Technological Contributions to the Study

According to Nagy, immune systems are very complicated and difficult to study in the body. So, one aspect of the study carried out by researchers in the Nagy lab was to use bone marrow-derived macrophages (BMDM) from both human and mouse cells to focus on the interaction between cytokines (white blood cells) and transcription factors.

“The immune responses by each individual are determined by natural genetic variations, prior experience, disease state, pathological or physiological exposures, including earlier infections and aging,” Nagy says. “Therefore, we investigate interactions between isolated signaling events at the genetic and transcription levels using tissue resident macrophages.”

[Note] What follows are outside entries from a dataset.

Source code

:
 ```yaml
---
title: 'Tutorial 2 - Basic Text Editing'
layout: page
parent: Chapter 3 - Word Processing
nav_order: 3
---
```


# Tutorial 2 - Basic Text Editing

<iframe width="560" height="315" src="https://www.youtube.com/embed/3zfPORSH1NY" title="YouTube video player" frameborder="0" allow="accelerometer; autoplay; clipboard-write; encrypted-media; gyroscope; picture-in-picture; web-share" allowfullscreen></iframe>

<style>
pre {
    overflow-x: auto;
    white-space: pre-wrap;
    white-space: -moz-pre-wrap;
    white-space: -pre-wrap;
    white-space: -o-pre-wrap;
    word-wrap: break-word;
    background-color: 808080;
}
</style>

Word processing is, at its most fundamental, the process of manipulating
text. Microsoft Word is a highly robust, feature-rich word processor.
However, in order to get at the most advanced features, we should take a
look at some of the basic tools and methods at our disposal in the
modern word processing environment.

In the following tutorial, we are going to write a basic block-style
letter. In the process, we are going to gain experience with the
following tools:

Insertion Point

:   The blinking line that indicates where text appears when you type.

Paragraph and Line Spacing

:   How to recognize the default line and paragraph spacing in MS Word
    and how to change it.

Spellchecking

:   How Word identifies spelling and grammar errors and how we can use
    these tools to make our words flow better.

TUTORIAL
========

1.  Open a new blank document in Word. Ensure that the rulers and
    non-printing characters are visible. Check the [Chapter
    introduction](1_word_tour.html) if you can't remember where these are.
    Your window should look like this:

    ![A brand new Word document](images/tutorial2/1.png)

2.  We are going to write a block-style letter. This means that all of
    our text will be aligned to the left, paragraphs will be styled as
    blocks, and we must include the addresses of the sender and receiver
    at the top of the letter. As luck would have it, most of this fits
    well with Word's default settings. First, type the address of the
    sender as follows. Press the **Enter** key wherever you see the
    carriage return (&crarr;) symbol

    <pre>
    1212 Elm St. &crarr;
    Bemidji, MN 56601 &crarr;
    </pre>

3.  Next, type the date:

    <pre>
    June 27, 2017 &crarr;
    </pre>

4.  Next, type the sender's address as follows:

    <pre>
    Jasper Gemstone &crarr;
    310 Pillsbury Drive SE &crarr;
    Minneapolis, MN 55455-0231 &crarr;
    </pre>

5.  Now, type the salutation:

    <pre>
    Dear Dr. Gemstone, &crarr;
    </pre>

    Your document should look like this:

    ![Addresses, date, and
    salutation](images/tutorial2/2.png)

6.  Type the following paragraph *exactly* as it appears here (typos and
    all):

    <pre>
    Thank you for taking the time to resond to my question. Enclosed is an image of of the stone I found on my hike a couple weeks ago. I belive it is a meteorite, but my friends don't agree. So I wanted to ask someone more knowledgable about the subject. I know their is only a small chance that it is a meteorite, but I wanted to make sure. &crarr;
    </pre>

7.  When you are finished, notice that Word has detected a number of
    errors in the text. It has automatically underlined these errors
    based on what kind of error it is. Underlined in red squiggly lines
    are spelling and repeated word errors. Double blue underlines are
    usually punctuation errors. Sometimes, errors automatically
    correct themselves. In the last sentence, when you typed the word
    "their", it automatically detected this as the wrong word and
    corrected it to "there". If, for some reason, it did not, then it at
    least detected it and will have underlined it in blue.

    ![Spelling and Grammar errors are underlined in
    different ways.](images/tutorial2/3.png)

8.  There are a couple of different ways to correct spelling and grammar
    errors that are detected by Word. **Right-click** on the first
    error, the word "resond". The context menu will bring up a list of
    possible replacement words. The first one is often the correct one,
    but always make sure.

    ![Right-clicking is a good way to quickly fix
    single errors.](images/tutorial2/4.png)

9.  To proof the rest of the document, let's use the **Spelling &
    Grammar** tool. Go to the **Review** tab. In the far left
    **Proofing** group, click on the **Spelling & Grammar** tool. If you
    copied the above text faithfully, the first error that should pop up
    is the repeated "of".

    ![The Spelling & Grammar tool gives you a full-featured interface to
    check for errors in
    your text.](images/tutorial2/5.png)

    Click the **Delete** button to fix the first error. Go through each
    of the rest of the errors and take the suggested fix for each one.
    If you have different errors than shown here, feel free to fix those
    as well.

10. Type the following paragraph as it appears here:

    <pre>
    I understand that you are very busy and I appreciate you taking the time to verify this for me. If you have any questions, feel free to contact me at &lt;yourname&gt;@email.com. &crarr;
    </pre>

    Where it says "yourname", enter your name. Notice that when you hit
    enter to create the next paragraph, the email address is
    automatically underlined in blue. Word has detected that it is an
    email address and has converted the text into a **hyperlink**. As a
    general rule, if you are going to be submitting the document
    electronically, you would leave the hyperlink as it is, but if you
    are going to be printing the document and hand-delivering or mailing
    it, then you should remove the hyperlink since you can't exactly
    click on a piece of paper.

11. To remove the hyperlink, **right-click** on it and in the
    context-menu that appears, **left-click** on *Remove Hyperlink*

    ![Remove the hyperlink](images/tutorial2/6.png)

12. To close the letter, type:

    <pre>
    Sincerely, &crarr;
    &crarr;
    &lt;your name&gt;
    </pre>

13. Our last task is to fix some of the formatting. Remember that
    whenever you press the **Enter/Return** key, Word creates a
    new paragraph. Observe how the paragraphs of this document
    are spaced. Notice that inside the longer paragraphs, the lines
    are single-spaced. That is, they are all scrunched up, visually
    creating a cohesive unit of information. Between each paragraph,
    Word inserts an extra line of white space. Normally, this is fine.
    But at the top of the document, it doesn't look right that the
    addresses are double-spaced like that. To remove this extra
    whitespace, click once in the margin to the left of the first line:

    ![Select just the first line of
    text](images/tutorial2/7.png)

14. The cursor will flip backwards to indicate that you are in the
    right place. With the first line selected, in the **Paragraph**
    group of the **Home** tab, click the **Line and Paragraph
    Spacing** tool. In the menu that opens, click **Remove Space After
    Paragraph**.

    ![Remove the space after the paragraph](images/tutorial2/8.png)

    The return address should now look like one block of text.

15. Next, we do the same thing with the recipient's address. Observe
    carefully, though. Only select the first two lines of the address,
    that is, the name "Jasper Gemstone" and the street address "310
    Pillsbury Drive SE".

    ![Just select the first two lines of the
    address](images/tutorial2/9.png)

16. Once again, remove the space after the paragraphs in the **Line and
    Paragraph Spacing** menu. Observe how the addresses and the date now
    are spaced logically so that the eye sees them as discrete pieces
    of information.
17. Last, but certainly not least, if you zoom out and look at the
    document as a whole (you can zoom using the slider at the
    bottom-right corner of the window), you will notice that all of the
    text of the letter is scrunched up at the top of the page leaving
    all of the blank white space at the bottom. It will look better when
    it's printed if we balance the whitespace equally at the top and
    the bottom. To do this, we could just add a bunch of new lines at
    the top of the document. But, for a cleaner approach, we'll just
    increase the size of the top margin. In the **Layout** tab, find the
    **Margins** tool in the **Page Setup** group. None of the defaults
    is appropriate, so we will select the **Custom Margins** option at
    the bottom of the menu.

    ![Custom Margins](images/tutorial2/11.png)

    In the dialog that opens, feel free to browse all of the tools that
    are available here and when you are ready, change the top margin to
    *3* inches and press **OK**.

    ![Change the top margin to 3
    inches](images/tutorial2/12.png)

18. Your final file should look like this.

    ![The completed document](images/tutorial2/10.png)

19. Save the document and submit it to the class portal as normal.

The Nagy lab includes bioinformatics experts, such as study co-author Laszlo Halasz, Ph.D., who works with the data. Nagy credits the bioinformatics experts and the new technology that allowed them to use very large data sets in reaching their conclusions.

“These data sets are available to any researcher,” Nagy comments. “Whenever we publish a study, we deposit these datasets so others can use them as well.”

More on “Super Inflammation”

Nagy and the researchers noted in their report that high levels of inflammation often occur in the lungs with diseases such as asthma. And while they were not studying COVID-19 and their findings are not related to the SARS-CoV-2 virus that can cause COVID-19, hyperinflammatory responses — called the result of a “cytokine storm” — are often a COVID-19 complication. It is that kind of hyperinflammation that the researchers investigated.

According to Nagy, extended synergy operates in the alveoli, the many tiny air sacs in the lungs that allow for rapid gaseous exchange, and where airway inflammation occurs and drives enhanced inflammation. Macrophages line the internal lung surfaces and guard the lungs.

“Our next step is to find an appropriate target and develop a way to stop the hyperinflammatory response by interfering with extended synergy,” Nagy says. “That work is underway.”